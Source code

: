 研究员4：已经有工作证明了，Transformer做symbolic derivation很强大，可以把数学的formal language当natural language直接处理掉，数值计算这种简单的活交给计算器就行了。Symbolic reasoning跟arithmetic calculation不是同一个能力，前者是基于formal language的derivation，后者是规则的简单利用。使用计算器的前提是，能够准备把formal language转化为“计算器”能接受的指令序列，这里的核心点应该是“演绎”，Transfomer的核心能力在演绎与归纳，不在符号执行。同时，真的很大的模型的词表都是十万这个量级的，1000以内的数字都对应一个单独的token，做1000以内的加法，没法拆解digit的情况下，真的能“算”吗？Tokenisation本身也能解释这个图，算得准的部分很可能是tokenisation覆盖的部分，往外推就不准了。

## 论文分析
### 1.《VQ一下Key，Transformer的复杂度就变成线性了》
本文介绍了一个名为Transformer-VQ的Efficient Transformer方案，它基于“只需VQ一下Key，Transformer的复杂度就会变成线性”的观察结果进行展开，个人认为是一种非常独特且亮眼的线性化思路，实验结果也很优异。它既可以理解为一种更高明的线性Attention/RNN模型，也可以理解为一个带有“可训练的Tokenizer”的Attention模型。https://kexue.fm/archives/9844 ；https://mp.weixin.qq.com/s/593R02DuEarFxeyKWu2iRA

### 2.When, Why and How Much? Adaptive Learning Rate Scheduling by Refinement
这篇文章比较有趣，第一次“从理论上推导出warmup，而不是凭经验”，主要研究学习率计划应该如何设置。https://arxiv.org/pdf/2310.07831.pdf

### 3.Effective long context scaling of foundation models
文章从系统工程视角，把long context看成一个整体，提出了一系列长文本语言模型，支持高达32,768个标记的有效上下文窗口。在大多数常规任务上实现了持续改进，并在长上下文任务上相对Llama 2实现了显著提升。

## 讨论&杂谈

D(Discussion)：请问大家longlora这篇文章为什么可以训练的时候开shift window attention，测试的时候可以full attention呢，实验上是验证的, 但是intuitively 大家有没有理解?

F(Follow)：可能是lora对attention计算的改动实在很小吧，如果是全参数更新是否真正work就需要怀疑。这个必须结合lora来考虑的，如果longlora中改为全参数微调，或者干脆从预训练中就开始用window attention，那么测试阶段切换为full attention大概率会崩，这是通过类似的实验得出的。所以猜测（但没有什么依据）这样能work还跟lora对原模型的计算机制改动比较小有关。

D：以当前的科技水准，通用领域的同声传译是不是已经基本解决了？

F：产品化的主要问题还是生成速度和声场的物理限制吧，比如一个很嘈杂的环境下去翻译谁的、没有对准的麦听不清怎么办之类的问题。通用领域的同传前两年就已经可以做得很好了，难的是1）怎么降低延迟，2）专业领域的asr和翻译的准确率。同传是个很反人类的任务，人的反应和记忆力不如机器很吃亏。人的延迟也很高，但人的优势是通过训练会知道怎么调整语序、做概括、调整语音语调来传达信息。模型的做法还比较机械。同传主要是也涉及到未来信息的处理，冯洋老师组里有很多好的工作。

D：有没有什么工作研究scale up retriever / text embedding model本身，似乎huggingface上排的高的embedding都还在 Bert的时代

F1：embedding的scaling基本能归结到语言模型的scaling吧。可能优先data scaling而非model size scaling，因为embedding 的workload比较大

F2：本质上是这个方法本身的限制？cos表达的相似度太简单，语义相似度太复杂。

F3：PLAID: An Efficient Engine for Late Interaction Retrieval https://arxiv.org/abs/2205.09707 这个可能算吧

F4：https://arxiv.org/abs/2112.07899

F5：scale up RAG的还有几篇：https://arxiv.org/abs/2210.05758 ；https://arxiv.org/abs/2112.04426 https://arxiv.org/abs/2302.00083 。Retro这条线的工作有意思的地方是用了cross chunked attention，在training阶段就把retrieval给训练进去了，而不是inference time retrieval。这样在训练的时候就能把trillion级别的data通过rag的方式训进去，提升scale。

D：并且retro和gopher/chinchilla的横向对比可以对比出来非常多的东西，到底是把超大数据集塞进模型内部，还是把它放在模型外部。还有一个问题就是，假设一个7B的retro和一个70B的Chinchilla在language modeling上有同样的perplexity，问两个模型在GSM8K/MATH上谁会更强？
--------------------------------
### WORK REQUIRED
Set the entries down again exactly, beginning with their first line and ending with the line that contains "### 2.When, Why"; omit all other lines.

### RESPONSE BOX
Source code

: 研究员4：已经有工作证明了，Transformer做symbolic derivation很强大，可以把数学的formal language当natural language直接处理掉，数值计算这种简单的活交给计算器就行了。Symbolic reasoning跟arithmetic calculation不是同一个能力，前者是基于formal language的derivation，后者是规则的简单利用。使用计算器的前提是，能够准备把formal language转化为“计算器”能接受的指令序列，这里的核心点应该是“演绎”，Transfomer的核心能力在演绎与归纳，不在符号执行。同时，真的很大的模型的词表都是十万这个量级的，1000以内的数字都对应一个单独的token，做1000以内的加法，没法拆解digit的情况下，真的能“算”吗？Tokenisation本身也能解释这个图，算得准的部分很可能是tokenisation覆盖的部分，往外推就不准了。

## 论文分析
### 1.《VQ一下Key，Transformer的复杂度就变成线性了》
本文介绍了一个名为Transformer-VQ的Efficient Transformer方案，它基于“只需VQ一下Key，Transformer的复杂度就会变成线性”的观察结果进行展开，个人认为是一种非常独特且亮眼的线性化思路，实验结果也很优异。它既可以理解为一种更高明的线性Attention/RNN模型，也可以理解为一个带有“可训练的Tokenizer”的Attention模型。https://kexue.fm/archives/9844 ；https://mp.weixin.qq.com/s/593R02DuEarFxeyKWu2iRA

### 2.When, Why and How Much? Adaptive Learning Rate Scheduling by Refinement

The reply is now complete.